Strategic Continuous Process Improvement
There are a couple of insights that can be gleaned from rewriting the Plan – Do – Check – Adjust (PDCA) cycle in a different manner. Although the check and adjust steps are necessary, for the purposes of the next illustration they can be combined into a step called “evaluate” so that the improvement cycle looks like the clockwise circle with a “PDE” arranged around it.
This arrangement implies that planning is the first step in this cycle and that evaluating is merely a check-the-box step. Obviously, this makes no sense. There is no point in evaluating something that you are not going to improve in some manner.
Including the “Evaluate” step makes more sense when viewed in the manner of a PDE Tornado-like-Ascending-Helix (See Helix article), so that the cycles are stacked on top of each other in rapid-execution style. When stacked one upon another like this, the “evaluate” step becomes the link between each successive iteration.
However, “Evaluate” is much more than an after-the-fact action. Consider your perspective from the “Plan” step of the first cycle of a tornado. Ask yourself the question, “Why are we focusing organizational resources on this particular project?” Hopefully, you have identified this project as critical to improving throughput in your organization by some combination of increasing your throughput’s quantity or quality, or alternately, by decreasing its risk or hassle. If the project you are presently “Planning” will not accomplish this better than alternative uses of the required project resources, perhaps it would be better to “Evaluate” it to a lower priority in favor of a project that WILL accomplish improving throughput in your organization.
Throughput is the means to achieving your organization’s purpose for existence: no sales/deliveries… no financial profit; no successful peace negotiation… no immediate greater peace for mankind; no successful surgical procedures… no “greater quality of life”, and so on. “Throughput” in this case refers to what your organization does that justifies the attention of your final consumers (customers, clients, patients, or citizens) so you CAN achieve your organization’s purpose for existence. (Note that identifying the customers of your process, and what they each want, is oftentimes very enlightening. Please see the Customer Identification in Intellectual Property processing section in the Legal Lean article.)
Also, regarding throughput, the Theory of Constraints asserts that increasing usable process throughput occurs ONLY by increasing the usable capacity of the single, systemic, bottleneck-resource constraint. (Very occasionally, two process resources alternate as the very short term process constraint. However, this is quite rare. At any given moment, there is usually just one process constraint.) However, before you can increase throughput by increasing the usable capacity of the system constraint, you must clearly identify the system constraint. (Please see the Chiropractic School of Lean Implementation article.)

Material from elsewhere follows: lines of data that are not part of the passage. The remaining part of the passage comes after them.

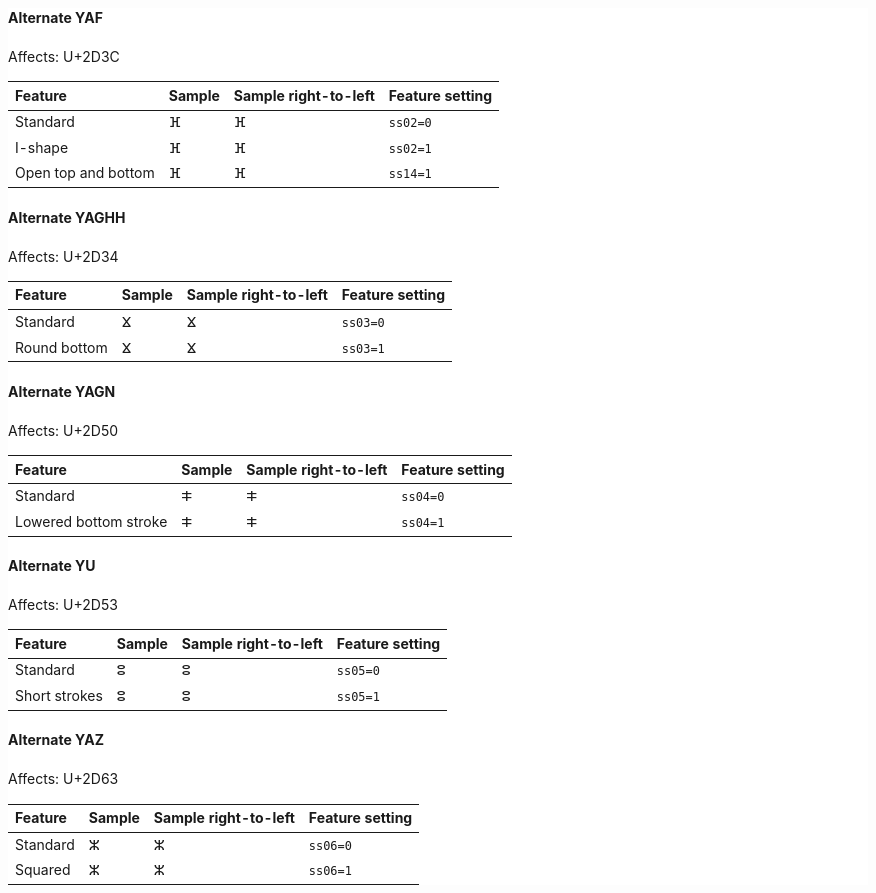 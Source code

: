 #### Alternate YAF

<span class='affects'>Affects: U+2D3C</span>

Feature  | Sample                       | Sample right-to-left         | Feature setting
:------- | :--------------------------- | :--------------------------- | :-------
Standard            | <span class='akatab-R normal'>ⴼ</span> | <span class='akatab-R normal'> ‮ⴼ</span> | `ss02=0`
I-shape             | <span class='akatab-ss02-1-R normal'>ⴼ</span> | <span class='akatab-ss02-1-R normal'> ‮ⴼ</span> | `ss02=1`
Open top and bottom | <span class='akatab-ss14-1-R normal'>ⴼ</span> | <span class='akatab-ss14-1-R normal'> ‮ⴼ</span> | `ss14=1`

#### Alternate YAGHH

<span class='affects'>Affects: U+2D34</span>

Feature  | Sample                       | Sample right-to-left         | Feature setting
:------- | :--------------------------- | :--------------------------- | :-------
Standard     | <span class='akatab-R normal'>ⴴ</span> | <span class='akatab-R normal'> ‮ⴴ</span> | `ss03=0`
Round bottom | <span class='akatab-ss03-1-R normal'>ⴴ</span> | <span class='akatab-ss03-1-R normal'> ‮ⴴ</span> | `ss03=1`

#### Alternate YAGN 

<span class='affects'>Affects: U+2D50</span>

Feature  | Sample                       | Sample right-to-left         | Feature setting
:------- | :--------------------------- | :--------------------------- | :-------
Standard              | <span class='akatab-R normal'>ⵐ</span> | <span class='akatab-R normal'> ‮ⵐ</span> | `ss04=0`
Lowered bottom stroke | <span class='akatab-ss04-1-R normal'>ⵐ</span> | <span class='akatab-ss04-1-R normal'> ‮ⵐ</span> | `ss04=1`

#### Alternate YU

<span class='affects'>Affects: U+2D53</span>

Feature  | Sample                       | Sample right-to-left         | Feature setting
:------- | :--------------------------- | :--------------------------- | :-------
Standard      | <span class='akatab-R normal'>ⵓ</span> | <span class='akatab-R normal'> ‮ⵓ</span> | `ss05=0`
Short strokes | <span class='akatab-ss05-1-R normal'>ⵓ</span> | <span class='akatab-ss05-1-R normal'> ‮ⵓ</span> | `ss05=1`

#### Alternate YAZ

<span class='affects'>Affects: U+2D63</span>

Feature  | Sample                       | Sample right-to-left         | Feature setting
:------- | :--------------------------- | :--------------------------- | :-------
Standard | <span class='akatab-R normal'>ⵣ</span> | <span class='akatab-R normal'>ⵣ</span> | `ss06=0`
Squared  | <span class='akatab-ss06-1-R normal'>ⵣ</span> | <span class='akatab-ss06-1-R normal'>ⵣ</span> | `ss06=1`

Proposal: instead of placing the “Evaluate” step at the end of the improvement cycle, consider re-portraying the rapidly repeating cycle as “Evaluate”, “Plan”, and “Do” (EPD) and then stack 4 to 6 iterations on top of each other in rapidly iterating cycles as an EPD Tornado!
The root idea is that “Evaluate” is the strategic step of this cycle, whereas “Plan” is the tactical step, or in other words, how you will actually accomplish the strategic objective for this particular improvement cycle, and “Do” is the execution step. Hence, each cycle has strategic components, tactical components, and execution components. The entire “Tornado-like” Helix terminates when the “Evaluate” (strategic) step determines that the resources being expended on this improvement project would be better expended on a now larger impediment to overall systemic flow within the organization. Or, in other words… after running 4 to 6 sequential projects… there is a bigger “rock” (impediment to overall organizational “flow”) in the “sluice.” (See the Sluice Analogy article for the relationship between the Sluice and the Helix.)